**Your assignment:**
Below is a listing. Write out exactly its lines between the one holding "a policy $\varphi$." and the one holding "the policy $\varphi$.", inclusive.

#####

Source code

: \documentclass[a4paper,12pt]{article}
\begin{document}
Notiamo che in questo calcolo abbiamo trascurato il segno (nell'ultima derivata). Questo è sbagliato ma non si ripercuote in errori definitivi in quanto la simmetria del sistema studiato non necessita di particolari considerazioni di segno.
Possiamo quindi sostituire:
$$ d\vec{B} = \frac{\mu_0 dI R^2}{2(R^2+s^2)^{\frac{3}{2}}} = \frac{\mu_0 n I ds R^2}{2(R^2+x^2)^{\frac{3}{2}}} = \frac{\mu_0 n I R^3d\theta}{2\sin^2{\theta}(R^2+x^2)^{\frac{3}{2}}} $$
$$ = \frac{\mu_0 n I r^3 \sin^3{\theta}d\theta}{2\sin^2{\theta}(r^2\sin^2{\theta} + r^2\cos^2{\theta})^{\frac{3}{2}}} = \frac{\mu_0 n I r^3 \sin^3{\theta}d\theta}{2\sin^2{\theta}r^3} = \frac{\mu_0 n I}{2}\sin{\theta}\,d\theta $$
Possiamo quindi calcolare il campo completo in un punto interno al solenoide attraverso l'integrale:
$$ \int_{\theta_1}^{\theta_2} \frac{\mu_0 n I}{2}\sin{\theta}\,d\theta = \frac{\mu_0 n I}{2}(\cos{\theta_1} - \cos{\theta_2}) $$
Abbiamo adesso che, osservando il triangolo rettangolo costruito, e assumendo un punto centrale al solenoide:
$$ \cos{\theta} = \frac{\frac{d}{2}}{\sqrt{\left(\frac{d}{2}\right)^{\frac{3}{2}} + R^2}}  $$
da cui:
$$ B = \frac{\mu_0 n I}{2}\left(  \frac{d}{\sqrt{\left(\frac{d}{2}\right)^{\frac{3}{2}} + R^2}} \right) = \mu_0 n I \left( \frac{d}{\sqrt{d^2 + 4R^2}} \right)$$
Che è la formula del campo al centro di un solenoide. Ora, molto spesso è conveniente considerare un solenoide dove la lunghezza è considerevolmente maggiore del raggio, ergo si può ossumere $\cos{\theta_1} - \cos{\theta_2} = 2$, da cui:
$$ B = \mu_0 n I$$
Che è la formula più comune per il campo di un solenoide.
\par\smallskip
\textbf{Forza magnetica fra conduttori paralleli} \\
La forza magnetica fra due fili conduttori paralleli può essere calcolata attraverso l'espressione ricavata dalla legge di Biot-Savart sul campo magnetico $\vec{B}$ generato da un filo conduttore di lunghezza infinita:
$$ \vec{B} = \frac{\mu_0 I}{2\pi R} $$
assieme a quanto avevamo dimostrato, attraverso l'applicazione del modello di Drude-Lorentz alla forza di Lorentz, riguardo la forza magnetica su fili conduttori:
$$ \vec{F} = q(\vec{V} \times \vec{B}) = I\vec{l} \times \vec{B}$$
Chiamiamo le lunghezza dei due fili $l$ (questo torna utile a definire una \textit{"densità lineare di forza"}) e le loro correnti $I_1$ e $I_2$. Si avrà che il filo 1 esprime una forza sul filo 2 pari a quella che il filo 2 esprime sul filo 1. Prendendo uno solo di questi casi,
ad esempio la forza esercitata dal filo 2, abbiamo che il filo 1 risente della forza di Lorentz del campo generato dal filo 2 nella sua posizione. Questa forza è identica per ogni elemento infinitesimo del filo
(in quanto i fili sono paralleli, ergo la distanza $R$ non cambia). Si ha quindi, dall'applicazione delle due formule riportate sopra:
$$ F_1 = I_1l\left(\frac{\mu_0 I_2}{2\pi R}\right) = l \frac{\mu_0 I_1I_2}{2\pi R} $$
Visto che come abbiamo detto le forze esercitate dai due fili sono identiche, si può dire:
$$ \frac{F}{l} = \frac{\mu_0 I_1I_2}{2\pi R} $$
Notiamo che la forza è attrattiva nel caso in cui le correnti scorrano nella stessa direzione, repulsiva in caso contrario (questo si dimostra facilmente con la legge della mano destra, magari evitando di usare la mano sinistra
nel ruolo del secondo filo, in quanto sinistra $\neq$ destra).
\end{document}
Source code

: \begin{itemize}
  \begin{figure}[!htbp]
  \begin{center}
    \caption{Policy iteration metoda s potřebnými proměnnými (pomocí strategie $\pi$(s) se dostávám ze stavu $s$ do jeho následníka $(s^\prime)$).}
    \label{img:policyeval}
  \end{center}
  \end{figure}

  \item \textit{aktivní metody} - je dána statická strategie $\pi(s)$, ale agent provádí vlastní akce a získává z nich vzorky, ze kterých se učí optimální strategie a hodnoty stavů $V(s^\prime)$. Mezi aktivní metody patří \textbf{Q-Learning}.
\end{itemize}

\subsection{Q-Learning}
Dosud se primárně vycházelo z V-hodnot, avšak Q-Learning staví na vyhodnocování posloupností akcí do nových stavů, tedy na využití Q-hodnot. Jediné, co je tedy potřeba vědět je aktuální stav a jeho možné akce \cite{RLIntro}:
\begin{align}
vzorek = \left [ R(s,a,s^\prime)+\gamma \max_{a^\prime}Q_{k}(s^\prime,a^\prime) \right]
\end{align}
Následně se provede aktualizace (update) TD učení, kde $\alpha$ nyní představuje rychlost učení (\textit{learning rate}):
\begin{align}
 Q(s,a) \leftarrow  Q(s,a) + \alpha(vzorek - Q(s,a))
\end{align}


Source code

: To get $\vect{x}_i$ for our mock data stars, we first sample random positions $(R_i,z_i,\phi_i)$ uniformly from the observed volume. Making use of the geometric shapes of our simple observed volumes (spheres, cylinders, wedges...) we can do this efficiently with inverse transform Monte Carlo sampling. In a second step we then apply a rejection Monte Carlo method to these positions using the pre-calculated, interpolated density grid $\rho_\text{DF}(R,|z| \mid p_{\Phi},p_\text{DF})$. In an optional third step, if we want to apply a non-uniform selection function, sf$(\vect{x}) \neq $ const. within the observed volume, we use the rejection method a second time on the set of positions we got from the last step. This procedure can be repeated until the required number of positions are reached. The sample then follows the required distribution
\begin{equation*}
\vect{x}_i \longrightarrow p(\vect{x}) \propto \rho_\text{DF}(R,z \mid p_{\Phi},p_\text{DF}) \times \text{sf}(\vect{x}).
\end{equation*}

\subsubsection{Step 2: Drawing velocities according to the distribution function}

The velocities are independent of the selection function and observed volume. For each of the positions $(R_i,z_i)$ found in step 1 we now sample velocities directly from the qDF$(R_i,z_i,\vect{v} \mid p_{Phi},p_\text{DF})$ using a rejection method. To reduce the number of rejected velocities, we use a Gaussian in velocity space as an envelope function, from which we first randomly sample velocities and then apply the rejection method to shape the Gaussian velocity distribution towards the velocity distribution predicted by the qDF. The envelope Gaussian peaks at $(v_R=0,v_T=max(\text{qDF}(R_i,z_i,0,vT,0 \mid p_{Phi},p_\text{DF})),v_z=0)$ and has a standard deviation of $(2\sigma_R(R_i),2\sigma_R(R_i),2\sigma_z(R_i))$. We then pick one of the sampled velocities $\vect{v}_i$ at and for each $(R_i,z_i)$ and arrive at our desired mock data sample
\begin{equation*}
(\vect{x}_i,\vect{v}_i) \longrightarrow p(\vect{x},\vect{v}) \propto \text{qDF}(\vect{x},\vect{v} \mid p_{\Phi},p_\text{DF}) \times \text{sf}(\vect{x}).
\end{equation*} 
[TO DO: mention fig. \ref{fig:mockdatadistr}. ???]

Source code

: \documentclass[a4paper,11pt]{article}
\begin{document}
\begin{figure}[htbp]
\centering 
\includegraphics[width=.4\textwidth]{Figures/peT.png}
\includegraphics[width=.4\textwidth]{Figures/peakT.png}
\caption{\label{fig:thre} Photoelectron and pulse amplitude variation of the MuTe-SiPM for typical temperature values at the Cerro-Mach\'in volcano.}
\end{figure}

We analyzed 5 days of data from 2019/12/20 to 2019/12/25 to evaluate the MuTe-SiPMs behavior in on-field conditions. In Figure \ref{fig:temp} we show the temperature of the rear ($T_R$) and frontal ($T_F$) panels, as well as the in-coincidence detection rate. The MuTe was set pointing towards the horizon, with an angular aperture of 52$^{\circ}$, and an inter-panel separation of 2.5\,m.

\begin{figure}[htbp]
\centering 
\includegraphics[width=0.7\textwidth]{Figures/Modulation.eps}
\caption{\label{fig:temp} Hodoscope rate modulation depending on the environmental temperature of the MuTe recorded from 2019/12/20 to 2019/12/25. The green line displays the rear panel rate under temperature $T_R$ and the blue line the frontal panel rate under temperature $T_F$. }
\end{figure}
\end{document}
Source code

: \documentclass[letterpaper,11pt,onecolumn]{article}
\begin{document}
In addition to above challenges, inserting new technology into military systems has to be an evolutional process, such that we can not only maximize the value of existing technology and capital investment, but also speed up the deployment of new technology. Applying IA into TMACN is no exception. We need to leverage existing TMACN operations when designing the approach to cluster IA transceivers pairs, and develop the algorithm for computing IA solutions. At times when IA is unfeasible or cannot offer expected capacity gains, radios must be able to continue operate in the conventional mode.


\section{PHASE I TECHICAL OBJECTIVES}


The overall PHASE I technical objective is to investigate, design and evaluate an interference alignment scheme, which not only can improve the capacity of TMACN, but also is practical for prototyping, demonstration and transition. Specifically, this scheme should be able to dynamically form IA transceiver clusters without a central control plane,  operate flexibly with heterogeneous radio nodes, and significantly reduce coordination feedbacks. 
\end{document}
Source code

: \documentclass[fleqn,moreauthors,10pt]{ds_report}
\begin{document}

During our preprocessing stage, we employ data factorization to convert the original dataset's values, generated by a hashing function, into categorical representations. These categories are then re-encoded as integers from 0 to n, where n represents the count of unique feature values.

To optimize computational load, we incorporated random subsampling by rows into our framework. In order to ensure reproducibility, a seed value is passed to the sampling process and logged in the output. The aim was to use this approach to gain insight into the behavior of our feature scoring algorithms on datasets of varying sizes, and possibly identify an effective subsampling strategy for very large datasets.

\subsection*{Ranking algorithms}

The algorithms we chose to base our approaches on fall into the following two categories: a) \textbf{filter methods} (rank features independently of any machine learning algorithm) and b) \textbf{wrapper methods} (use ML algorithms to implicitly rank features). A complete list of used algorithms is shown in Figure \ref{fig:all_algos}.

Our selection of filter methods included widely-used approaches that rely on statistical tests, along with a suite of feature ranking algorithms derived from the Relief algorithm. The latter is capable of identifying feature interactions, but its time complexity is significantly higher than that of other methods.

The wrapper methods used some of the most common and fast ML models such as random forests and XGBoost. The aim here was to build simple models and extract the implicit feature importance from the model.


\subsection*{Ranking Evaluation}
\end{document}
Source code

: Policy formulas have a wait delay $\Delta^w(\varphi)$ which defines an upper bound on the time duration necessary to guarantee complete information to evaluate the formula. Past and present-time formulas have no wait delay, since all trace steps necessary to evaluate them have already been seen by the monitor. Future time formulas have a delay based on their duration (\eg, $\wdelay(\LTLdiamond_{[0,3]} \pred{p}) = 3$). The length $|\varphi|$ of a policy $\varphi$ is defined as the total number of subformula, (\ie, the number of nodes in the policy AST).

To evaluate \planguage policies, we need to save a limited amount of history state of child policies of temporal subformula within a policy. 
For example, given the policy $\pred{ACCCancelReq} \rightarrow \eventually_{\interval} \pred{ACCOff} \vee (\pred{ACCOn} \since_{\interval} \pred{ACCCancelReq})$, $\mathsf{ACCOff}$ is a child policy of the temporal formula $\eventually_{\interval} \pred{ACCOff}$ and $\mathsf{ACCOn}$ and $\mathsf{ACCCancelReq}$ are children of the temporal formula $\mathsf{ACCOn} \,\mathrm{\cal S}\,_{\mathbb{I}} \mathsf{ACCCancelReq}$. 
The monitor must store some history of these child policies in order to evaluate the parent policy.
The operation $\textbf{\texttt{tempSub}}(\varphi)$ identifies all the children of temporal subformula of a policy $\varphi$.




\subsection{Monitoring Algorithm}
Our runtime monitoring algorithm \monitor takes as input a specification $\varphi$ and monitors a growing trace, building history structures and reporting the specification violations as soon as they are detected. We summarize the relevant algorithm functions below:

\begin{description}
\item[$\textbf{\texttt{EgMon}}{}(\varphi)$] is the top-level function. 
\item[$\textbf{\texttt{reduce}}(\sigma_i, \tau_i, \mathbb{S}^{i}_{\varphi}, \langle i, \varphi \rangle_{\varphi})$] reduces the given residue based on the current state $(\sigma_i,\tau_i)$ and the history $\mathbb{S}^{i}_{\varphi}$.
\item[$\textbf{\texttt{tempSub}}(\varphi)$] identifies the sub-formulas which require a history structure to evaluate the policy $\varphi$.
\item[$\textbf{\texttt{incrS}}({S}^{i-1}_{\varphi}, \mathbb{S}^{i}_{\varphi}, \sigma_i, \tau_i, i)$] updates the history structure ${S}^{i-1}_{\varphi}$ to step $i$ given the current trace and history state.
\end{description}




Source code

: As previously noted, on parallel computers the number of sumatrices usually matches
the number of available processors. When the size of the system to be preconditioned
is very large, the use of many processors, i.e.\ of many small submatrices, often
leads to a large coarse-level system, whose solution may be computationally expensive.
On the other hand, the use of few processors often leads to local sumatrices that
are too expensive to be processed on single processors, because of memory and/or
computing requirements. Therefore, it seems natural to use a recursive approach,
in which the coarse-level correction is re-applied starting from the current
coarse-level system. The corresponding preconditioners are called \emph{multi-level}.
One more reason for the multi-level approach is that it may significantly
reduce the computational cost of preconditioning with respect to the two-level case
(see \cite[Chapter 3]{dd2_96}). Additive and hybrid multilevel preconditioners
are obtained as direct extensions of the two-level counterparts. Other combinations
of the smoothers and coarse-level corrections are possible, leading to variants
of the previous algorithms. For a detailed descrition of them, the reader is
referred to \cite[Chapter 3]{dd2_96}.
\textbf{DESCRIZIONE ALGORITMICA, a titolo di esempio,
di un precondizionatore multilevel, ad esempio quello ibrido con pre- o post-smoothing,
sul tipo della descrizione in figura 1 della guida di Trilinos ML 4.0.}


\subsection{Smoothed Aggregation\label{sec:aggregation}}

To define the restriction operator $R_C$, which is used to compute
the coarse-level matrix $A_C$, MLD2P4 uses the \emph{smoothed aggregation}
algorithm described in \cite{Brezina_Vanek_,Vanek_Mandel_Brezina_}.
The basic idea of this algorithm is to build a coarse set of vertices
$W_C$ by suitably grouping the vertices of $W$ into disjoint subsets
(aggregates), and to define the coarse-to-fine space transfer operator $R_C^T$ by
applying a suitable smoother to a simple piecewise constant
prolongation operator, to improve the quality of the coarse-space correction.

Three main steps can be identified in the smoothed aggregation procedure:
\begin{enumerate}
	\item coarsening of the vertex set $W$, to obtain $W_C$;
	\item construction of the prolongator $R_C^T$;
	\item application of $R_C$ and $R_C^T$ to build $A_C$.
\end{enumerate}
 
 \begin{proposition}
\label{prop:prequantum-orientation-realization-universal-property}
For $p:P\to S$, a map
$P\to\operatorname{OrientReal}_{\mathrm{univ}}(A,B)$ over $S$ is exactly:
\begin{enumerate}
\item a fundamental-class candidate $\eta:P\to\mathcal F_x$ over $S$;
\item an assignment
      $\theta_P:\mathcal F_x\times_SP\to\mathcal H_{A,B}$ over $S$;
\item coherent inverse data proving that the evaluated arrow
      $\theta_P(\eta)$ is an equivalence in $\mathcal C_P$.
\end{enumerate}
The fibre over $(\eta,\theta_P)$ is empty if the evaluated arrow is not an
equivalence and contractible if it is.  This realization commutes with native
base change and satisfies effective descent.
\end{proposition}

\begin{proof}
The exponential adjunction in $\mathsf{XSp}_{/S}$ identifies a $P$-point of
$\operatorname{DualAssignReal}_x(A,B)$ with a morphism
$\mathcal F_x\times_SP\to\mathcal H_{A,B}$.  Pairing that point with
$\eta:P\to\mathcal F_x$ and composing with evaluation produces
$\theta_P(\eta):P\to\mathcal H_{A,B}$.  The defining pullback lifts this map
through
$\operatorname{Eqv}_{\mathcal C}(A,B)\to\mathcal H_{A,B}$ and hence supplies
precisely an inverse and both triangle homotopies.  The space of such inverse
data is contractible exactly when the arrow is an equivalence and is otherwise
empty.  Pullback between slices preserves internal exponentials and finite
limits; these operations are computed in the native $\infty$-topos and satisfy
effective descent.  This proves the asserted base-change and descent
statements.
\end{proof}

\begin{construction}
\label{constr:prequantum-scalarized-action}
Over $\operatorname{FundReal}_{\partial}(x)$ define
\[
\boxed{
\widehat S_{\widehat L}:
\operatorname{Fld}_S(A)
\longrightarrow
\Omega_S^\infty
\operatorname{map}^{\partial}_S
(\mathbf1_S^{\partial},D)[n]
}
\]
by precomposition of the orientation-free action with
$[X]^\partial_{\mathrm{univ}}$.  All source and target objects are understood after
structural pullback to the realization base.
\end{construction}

#####

**Answer below:**
The operation $\textbf{\texttt{tempSub}}(\varphi)$ identifies all the children of temporal subformula of a policy $\varphi$.




\subsection{Monitoring Algorithm}
Our runtime monitoring algorithm \monitor takes as input a specification $\varphi$ and monitors a growing trace, building history structures and reporting the specification violations as soon as they are detected. We summarize the relevant algorithm functions below:

\begin{description}
\item[$\textbf{\texttt{EgMon}}{}(\varphi)$] is the top-level function. 
\item[$\textbf{\texttt{reduce}}(\sigma_i, \tau_i, \mathbb{S}^{i}_{\varphi}, \langle i, \varphi \rangle_{\varphi})$] reduces the given residue based on the current state $(\sigma_i,\tau_i)$ and the history $\mathbb{S}^{i}_{\varphi}$.
\item[$\textbf{\texttt{tempSub}}(\varphi)$] identifies the sub-formulas which require a history structure to evaluate the policy $\varphi$.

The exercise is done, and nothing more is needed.